Per quanto non sia Welsh un mio riferimento, sicuramente non ti sbagli e, come si vede dal titolo del disco, le letture mi influenzano parecchio, però il processo non è quasi mai consapevole.

Rispetto al tuo precedente disco, hai cambiato completamente la formazione. Vorresti parlarci del come e perché hai scelto Claudio Vignali e Niccolò Romanin?
Il rapporto con Claudio è cominciato in conservatorio. Abbiamo vissuto a stretto contatto per molti anni e condiviso tantissime esperienze musicali e umane; oltre alla padronanza strepitosa del piano classico e jazz, ha sviluppato un suono unico combinando Fender Rhodes e Korg MS-20. Niccolò ha una solida padronanza del linguaggio jazzistico che combina ad un altrettanto profonda conoscenza dei linguaggi della musica elettronica, schemi e incastri ritmici rielaborati da drum machines o campionatori. Musicalmente condividiamo una visione basata sull’apertura totale e il confronto continuo: quando siamo in giro è possibile sentirci discutere di Young Signorino con la stessa serietà con cui due minuti prima parlavamo della Missa Papae Marcelli di Palestrina…

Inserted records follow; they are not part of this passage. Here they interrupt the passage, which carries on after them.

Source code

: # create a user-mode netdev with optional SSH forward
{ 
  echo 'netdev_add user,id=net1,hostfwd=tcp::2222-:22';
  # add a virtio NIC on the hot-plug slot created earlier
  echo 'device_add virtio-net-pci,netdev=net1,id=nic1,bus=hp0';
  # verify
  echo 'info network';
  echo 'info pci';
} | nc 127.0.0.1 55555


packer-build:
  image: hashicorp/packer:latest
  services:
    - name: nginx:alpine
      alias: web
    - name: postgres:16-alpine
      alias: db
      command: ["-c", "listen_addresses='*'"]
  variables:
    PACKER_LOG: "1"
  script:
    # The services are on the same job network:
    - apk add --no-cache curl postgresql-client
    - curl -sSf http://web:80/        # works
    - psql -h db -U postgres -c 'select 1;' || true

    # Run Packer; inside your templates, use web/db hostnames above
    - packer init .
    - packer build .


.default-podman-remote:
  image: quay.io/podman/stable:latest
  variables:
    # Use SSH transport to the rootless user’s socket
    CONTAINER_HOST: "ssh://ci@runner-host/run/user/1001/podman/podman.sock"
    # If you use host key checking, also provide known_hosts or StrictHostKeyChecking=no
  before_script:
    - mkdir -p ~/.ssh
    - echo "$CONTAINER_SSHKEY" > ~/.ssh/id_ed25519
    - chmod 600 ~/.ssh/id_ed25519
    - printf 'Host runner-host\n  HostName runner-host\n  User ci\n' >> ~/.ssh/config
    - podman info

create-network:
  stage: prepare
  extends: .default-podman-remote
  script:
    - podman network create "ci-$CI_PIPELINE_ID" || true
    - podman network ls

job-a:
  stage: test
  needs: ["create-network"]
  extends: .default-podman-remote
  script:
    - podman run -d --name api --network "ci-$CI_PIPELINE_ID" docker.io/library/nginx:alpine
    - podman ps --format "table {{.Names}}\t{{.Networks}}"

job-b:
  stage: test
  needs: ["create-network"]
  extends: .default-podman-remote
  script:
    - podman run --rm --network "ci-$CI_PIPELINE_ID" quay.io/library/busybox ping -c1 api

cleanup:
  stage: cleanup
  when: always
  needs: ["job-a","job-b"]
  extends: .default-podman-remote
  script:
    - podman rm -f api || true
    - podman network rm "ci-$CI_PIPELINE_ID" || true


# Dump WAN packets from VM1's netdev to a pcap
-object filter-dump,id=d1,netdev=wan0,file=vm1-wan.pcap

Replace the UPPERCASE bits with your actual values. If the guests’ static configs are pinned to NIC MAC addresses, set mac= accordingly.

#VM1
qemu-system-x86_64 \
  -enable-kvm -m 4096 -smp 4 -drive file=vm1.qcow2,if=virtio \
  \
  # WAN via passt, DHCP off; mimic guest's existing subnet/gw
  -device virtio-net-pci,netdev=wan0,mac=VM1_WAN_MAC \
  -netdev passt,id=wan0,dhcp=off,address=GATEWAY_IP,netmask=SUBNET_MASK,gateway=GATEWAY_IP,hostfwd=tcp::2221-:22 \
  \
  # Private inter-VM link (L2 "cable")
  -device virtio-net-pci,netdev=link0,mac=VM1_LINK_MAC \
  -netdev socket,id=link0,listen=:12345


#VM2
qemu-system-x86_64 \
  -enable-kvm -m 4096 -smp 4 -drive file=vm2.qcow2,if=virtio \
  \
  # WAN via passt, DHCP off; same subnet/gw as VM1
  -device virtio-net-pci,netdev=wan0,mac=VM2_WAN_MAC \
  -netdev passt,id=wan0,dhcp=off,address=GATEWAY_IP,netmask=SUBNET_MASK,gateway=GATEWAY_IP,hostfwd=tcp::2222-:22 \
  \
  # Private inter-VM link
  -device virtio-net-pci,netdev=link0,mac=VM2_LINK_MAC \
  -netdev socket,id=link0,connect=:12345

YLNE (foto di Giuseppe De Francesco)
YLNE (foto di Giuseppe De Francesco)

Come compositore, a chi ti senti più vicino?
I miei riferimenti sono coloro che riescono ad esprimere le proprie esigenze arrivando al pubblico in modo libero e senza piegarsi a vincoli esterni imposti. Penso sia l’obiettivo più alto a cui possiamo mirare, in tutti gli ambiti, nei limiti delle nostre possibilità.

Tu sei stato anche l’artefice dei Mof: che fine hanno fatto?
I Mof sono stati un’esperienza umana e musicale molto importante per me, e con loro ho pubblicato il mio primo disco per Auand. I gruppi collaborativi sono spesso complicati da gestire, ma non è escluso che in futuro si possa produrre nuova musica.

E di cosa si occupa il tuo progetto Ylyne?
In Ylyne confluiscono le mie esigenze relative alla musica elettronica, dal dj set al live set di brani originali fino all’improvvisazione totale. Ho pubblicato con questo nome tre album, tra cui l’ultimo, «26», ha inaugurato la sezione elettronica del catalogo Auand, Auand Beats. Sto lavorando su un nuovo disco che dovrebbe vedere la luce entro fine 2019. Se da un lato i brani in studio sono strutturati al millimetro, dal vivo utilizzo soltanto synths e drum machines, che mi permettono di improvvisare notevolmente durante il set, dialogando tanto con la parte visiva curata da Luca Scapellato. Anche per questo mi sento un jazzista.

Frank Martino Disorgan Trio «Level 2 Chaotic Swing»
Frank Martino Disorgan Trio «Level 2 Chaotic Swing»

Quali sono i tuoi futuri progetti?
Sto attualmente lavorando sul nuovo disco del Disorgan, che dovrebbe uscire nel 2020 e sarà in quartetto: da inizio anno abbiamo aggiunto in organico Massimiliano Milesi al sax tenore, che ha spostato l’assetto in una direzione più jazzistica, pur rimanendo noi ancorati al consueto sound.